Apparently although we have lost 15,000 Europeans the main issue is that Covid caused the cancellation of 40,000 tests (about 25,000 would have passed). There are 90,000 vacancies which is more than those lost by both.

That does suggest that actually while Brexit has played it's part (though actually visas are not a massive issue, it's just less beaurocratic to stay in Europe given the additional paperwork involved), Covid has played a majority part and that should resolve itself over time.
These numbers are indeed correct (ish) as published by the Road Haulage Association. However, they have been debunked to an extent on More or Less
https://www.bbc.co.uk/sounds/play/p09tpk7c (11:30 onwards).

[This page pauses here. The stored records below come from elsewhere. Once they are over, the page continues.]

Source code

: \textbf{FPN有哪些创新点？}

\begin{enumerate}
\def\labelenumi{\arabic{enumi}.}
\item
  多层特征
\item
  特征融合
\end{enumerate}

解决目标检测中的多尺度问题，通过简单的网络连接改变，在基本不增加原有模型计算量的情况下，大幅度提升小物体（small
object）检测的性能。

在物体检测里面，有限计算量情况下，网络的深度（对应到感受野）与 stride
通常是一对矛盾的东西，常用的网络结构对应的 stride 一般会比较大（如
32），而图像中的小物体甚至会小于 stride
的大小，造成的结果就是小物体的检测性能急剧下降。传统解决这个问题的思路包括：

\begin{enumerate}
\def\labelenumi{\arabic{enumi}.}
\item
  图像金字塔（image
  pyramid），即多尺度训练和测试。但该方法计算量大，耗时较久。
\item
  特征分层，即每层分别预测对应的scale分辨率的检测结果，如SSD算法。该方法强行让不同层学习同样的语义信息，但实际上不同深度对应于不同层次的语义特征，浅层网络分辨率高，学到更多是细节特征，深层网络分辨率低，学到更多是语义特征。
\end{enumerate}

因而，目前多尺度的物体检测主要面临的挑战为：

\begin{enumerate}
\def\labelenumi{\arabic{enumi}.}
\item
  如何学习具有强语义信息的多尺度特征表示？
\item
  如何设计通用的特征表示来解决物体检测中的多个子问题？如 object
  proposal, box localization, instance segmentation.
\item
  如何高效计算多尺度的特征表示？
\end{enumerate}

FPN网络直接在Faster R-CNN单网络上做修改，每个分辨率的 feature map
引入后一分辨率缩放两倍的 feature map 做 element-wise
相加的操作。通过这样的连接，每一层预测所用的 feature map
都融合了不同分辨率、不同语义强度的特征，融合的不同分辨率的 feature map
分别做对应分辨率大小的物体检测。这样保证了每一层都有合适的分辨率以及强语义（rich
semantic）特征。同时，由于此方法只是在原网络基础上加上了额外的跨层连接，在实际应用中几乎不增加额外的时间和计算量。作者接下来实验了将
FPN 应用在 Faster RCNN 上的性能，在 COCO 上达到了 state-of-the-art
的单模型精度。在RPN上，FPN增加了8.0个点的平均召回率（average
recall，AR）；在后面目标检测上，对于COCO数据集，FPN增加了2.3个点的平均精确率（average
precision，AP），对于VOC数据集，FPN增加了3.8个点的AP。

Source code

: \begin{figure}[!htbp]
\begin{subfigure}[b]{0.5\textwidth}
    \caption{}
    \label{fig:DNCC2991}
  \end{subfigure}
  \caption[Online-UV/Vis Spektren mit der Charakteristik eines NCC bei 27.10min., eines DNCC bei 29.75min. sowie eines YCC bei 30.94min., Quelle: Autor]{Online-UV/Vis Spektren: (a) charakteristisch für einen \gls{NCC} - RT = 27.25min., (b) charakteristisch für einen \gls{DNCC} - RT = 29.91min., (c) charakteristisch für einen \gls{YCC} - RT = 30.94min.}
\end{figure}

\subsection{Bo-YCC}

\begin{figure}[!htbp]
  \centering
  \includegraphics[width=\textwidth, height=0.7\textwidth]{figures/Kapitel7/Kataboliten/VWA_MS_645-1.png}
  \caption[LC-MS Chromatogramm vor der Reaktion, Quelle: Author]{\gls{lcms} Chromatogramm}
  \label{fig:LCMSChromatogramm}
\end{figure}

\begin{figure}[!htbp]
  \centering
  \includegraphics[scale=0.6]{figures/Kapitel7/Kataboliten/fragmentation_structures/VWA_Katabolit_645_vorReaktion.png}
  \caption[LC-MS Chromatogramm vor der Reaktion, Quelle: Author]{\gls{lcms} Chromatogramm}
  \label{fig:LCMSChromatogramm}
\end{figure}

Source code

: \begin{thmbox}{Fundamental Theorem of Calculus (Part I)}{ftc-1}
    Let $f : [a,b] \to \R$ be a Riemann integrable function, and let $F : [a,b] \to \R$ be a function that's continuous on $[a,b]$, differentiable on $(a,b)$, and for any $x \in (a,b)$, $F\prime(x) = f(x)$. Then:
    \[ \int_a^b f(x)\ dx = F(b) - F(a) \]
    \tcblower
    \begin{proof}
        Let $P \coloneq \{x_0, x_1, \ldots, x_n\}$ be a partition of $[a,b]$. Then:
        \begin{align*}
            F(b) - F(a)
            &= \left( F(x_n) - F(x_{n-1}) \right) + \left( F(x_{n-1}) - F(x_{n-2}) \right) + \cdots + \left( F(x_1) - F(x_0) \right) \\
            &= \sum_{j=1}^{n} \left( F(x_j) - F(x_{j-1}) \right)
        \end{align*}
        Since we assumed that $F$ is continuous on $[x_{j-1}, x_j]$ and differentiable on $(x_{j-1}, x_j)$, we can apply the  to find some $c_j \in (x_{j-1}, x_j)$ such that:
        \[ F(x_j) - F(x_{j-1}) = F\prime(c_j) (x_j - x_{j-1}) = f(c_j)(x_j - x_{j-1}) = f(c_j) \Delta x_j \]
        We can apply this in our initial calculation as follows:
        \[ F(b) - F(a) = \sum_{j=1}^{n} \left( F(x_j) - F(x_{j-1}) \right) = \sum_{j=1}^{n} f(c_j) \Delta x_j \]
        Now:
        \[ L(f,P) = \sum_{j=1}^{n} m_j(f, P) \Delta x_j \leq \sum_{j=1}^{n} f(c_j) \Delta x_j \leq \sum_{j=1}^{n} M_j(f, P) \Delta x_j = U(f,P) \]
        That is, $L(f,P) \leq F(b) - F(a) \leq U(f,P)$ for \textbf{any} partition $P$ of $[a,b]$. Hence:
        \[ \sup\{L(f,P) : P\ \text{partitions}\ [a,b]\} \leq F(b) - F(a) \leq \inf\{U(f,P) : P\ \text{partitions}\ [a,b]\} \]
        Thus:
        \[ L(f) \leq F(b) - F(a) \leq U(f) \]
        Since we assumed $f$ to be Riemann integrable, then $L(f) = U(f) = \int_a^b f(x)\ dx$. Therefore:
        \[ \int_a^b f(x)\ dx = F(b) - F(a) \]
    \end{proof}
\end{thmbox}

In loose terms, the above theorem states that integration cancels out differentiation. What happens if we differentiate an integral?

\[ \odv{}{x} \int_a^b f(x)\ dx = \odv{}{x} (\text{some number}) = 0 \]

The ONS have published data that suggest around 19,000 EU drivers moved back to the EU. The 25,000 test passes is also correct although it is wrong to assume everyone passing their test would have gone on to get a job in the industry. Finally, the main bulk of your 100,000 figure includes 60,000 missing drivers in 2019. This figure was apparently 50,000 in 2015 way before Brexit so it does beg the question as to why the RHA has been unable to solve this problem in the last 7 years. The RHA have also been unable to show how they calculated this figure so I think it fair to assume it has a political element.

What we do know is that between 2019 and now, 19,000 EU drivers left and some part of 25,000 drivers didn't pass their test and go into the industry.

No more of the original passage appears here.